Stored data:
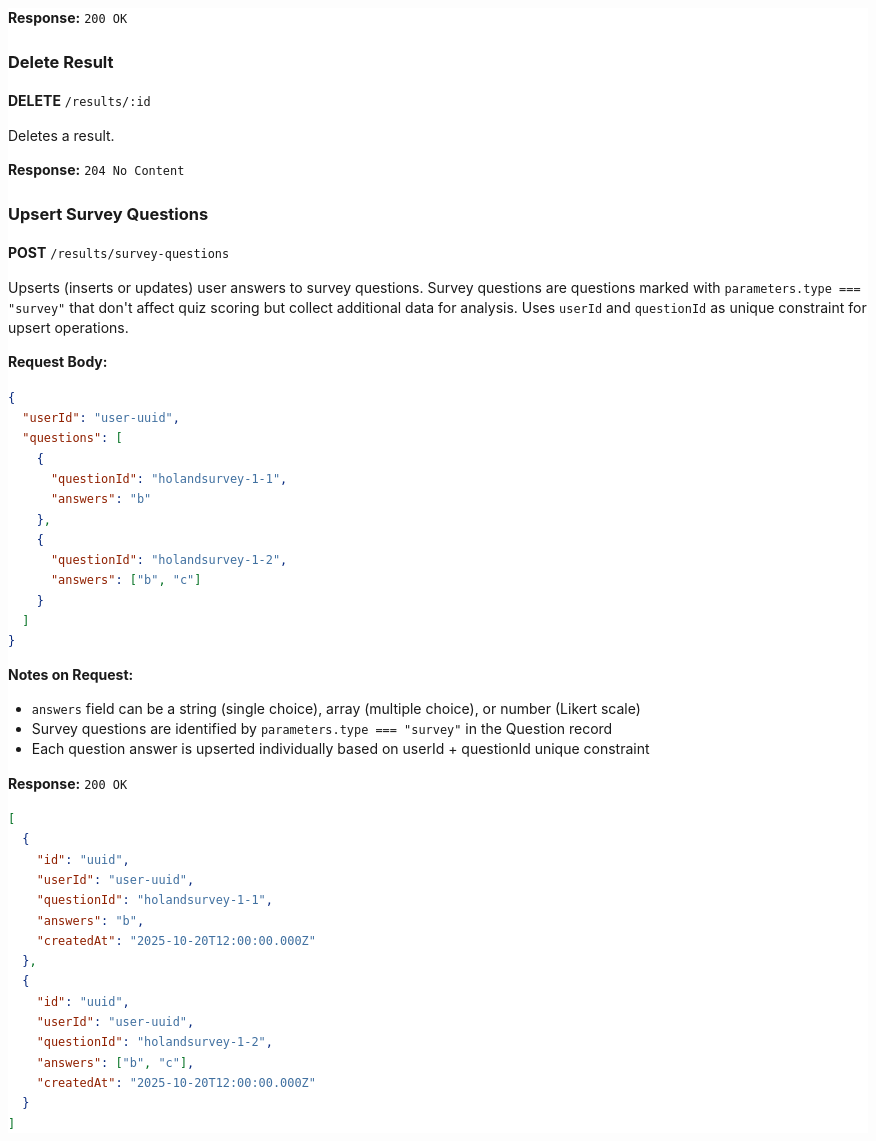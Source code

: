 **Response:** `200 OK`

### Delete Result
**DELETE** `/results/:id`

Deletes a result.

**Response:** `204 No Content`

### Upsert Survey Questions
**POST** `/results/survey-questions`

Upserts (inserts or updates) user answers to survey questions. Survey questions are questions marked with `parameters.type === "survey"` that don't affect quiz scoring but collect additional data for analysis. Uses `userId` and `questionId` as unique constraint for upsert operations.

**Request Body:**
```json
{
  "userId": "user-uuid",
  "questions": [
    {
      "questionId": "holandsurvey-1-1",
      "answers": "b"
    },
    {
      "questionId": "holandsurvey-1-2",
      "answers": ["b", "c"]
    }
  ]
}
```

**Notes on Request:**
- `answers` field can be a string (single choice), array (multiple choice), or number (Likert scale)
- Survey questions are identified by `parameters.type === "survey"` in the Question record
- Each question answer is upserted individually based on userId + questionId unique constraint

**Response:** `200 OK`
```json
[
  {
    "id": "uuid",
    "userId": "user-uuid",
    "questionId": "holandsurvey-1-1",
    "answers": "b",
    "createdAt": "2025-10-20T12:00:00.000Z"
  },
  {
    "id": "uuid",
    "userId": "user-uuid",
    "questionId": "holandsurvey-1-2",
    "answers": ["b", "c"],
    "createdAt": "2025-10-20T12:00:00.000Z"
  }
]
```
* * *
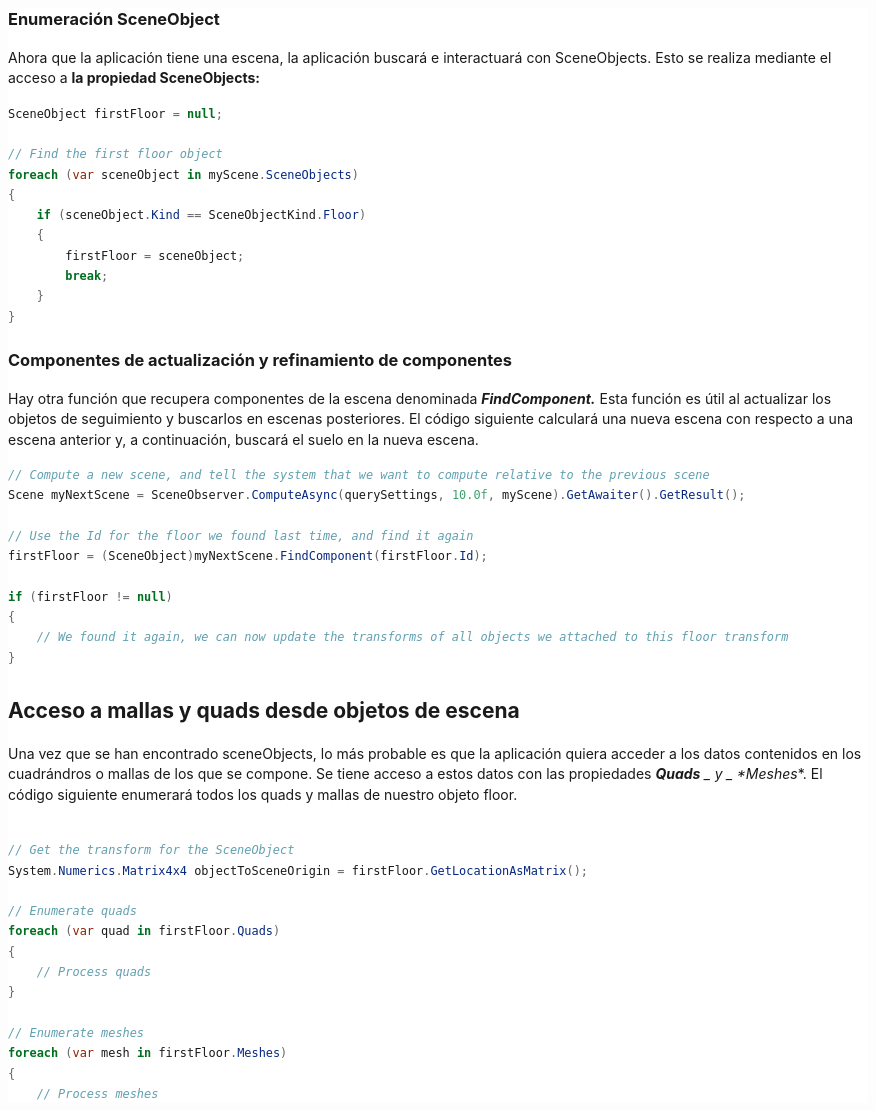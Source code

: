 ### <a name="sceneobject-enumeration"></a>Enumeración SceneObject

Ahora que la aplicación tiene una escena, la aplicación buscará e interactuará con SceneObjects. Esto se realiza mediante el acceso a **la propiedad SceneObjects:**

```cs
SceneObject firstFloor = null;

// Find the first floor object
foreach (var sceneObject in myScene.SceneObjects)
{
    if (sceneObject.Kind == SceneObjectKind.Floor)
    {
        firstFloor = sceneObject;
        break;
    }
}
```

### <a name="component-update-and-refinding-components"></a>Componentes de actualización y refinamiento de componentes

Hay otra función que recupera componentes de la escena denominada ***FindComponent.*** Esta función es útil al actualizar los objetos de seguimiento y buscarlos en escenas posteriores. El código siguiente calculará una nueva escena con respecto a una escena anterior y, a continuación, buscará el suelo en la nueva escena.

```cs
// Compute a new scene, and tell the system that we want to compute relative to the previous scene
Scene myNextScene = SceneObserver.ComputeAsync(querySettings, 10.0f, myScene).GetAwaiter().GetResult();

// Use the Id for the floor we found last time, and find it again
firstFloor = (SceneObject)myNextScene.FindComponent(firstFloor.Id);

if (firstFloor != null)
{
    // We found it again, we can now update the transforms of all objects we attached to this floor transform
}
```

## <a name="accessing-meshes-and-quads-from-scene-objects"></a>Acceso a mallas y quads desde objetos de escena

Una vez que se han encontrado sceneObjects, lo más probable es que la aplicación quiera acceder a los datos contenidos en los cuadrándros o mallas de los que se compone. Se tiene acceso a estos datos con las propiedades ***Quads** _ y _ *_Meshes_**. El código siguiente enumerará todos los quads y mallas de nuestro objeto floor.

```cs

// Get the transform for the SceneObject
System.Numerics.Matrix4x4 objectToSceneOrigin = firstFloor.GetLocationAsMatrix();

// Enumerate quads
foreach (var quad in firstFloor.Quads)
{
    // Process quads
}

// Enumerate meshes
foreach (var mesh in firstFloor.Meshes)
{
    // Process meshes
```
* * *
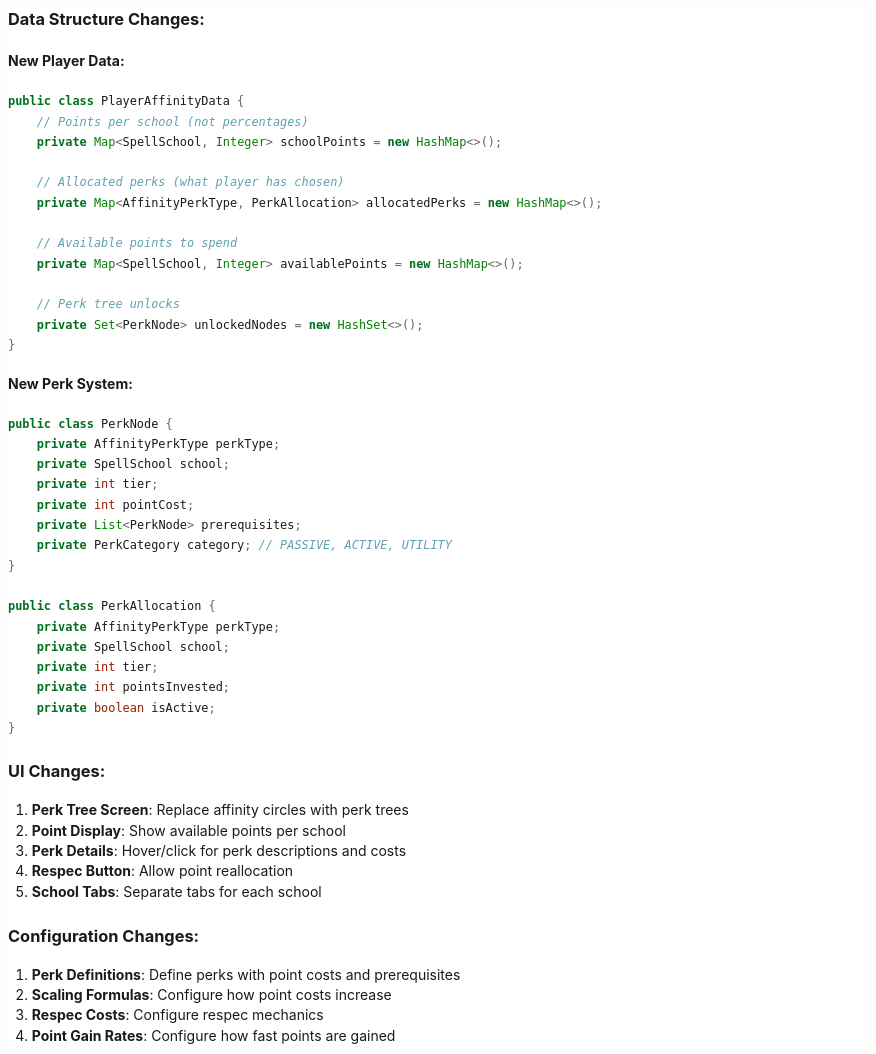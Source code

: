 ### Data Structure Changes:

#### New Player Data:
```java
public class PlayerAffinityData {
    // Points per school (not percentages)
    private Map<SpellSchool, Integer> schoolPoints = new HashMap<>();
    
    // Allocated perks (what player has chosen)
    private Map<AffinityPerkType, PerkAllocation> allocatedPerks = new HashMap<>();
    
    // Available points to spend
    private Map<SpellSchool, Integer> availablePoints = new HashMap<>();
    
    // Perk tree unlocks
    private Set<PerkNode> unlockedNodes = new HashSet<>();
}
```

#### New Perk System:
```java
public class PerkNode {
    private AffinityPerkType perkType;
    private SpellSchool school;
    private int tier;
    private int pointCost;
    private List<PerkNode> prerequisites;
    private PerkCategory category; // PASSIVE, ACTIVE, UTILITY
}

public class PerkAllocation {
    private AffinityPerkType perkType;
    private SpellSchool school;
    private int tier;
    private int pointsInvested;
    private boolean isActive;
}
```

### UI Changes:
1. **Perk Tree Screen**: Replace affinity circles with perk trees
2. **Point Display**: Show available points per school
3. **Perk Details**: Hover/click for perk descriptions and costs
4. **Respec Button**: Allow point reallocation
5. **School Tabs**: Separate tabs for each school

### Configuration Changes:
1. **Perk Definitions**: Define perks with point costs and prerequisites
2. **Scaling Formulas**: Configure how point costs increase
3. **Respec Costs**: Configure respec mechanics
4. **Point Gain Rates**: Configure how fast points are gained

**TASK BRIEF:**
Show all lines from the records above where the word "firstFloor" occurs.

**WORKED SOLUTION:**
SceneObject firstFloor = null;
        firstFloor = sceneObject;
firstFloor = (SceneObject)myNextScene.FindComponent(firstFloor.Id);
if (firstFloor != null)
System.Numerics.Matrix4x4 objectToSceneOrigin = firstFloor.GetLocationAsMatrix();
foreach (var quad in firstFloor.Quads)
foreach (var mesh in firstFloor.Meshes)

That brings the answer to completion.